Les chercheurs savaient déjà que les insecticides perturbent le développement cognitif de l’enfant(1). Mais comment les enfants sont-ils exposés à ces produits ? À Rennes, Cécile Chevrier, chercheuse en épidémiologie à l’Inserm(2), Philippe Glorennec, spécialiste de l’expologie et de l’évaluation des risques à l’Ehesp(3) et d’autres scientifiques de l’Irset(4) ont mené une étude pour le savoir, publiée dans le dernier numéro de la revue Environment International(5).

Ces spécialistes ont étudié comment 245 enfants âgés de six ans, vivant en ville ou à la campagne en Bretagne, sont exposés aux pyréthrinoïdes. Ces insecticides sont souvent utilisés dans l’agriculture, ou à la maison et dans le jardin. L’étude consistait à détecter, dans les urines des enfants, les traces de cinq métabolites issus de la dégradation par l’organisme d’une dizaine de pyréthrinoïdes.

Les chercheurs ont aussi analysé les poussières dans les maisons où vivent les enfants. Ils ont étudié, grâce à un grand questionnaire rempli par les parents, les habitudes alimentaires des enfants et les pratiques de ménage à la maison. Toutes ces données ont été couplées avec des informations géographiques, notamment la surface des cultures agricoles (colza, vergers, céréales(6), légumes, fleurs, pois) dans un rayon de 500 m autour de la maison et de l’école. Cette étude originale associe ainsi l’évaluation des risques, l’épidémiologie, la géographie, la chimie et les statistiques.

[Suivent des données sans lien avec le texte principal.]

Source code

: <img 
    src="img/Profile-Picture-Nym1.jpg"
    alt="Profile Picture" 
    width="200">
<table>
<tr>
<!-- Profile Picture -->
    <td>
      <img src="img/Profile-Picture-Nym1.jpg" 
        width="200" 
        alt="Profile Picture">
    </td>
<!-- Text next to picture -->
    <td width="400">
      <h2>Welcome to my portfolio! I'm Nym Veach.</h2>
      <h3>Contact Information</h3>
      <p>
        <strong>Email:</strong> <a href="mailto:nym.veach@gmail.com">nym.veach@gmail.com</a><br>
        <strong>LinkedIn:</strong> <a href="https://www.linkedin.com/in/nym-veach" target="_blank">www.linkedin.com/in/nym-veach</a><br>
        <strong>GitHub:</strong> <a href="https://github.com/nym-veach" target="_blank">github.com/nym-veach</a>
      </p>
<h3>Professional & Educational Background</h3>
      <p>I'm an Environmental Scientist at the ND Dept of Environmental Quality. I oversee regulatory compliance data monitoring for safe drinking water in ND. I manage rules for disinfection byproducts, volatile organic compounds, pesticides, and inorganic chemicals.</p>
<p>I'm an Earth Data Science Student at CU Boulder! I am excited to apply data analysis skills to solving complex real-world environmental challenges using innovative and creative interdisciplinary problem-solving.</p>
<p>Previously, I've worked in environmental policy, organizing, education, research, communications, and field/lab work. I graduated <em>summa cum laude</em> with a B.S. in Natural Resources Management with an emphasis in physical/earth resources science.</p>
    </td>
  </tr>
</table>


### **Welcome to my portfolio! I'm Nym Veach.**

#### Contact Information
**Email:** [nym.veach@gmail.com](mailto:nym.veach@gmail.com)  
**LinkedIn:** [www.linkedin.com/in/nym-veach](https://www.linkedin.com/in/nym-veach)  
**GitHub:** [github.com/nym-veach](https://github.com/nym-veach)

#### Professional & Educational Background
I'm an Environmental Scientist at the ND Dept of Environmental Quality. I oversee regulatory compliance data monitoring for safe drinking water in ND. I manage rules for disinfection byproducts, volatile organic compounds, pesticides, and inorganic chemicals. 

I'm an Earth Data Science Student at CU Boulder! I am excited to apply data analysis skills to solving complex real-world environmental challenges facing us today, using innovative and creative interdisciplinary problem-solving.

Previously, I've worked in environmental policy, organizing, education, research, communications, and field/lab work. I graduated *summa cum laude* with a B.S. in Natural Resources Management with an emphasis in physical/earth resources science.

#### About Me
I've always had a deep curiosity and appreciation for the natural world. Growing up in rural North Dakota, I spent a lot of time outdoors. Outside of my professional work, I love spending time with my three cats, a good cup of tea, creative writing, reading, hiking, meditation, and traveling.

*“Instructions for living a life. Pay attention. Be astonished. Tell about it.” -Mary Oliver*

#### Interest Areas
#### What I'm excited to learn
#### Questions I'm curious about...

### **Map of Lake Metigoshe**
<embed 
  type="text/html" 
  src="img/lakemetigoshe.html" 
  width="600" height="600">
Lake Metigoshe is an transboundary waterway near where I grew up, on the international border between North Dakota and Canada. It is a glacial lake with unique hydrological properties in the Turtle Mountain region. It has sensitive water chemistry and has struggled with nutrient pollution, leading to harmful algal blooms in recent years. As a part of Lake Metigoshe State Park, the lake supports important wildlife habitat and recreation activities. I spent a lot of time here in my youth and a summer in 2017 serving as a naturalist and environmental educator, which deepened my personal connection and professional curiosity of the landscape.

Premier résultat : les enfants sont bien exposés. L’un des cinq résidus d’insecticides a même été détecté dans 95 % des échantillons d’urines. Le moins détecté est présent chez 16 % des enfants. D’où viennent tous ces produits ?

Habitudes alimentaires

« L’alimentation semble jouer un rôle important dans l’exposition », résume Philippe Glorennec. Les enfants qui mangent tous les jours des pâtes, du riz ou de la semoule(7) sont exposés à deux des cinq métabolites. La consommation élevée de céréales au petit déjeuner et de pain complet augmente la proportion d’un autre métabolite.

Les enfants qui mangent souvent de la nourriture issue de l’agriculture biologique voient leurs taux de deux métabolites diminuer. Ces métabolites correspondent à quatre pesticides(8). Par contre, concernant les fruits, légumes et céréales bio mangés par leurs enfants(9), ceux qui en consomment davantage ont paradoxalement plus de traces d’un troisième métabolite ! « Ce dernier point va dans le sens opposé à ce qui était attendu, note Philippe Glorennec. Ces résultats-là sont signifiants, mais pas cohérents. Il faut être prudent dans leur interprétation. Quelque chose mérite d’être creusé. »

À côté des champs

L’étude montre qu’il y a aussi un lien entre les cultures proches de chez l’enfant, et son exposition aux insecticides. Le jeune qui vit à côté de champs de céréales(10) a une concentration plus élevée, en moyenne, pour l’un des métabolites. Les données géographiques ont été mises en perspective avec des informations recueillies auprès des conseillers des Chambres d’agriculture. « Mais nous n’avons pas de données d’utilisation des pyréthrinoïdes, parcelle par parcelle, regrette Philippe Glorennec. Ces données n’existent pas encore. » Les auteurs de l’étude notent que ce manque constitue l’une des limites de leur enquête.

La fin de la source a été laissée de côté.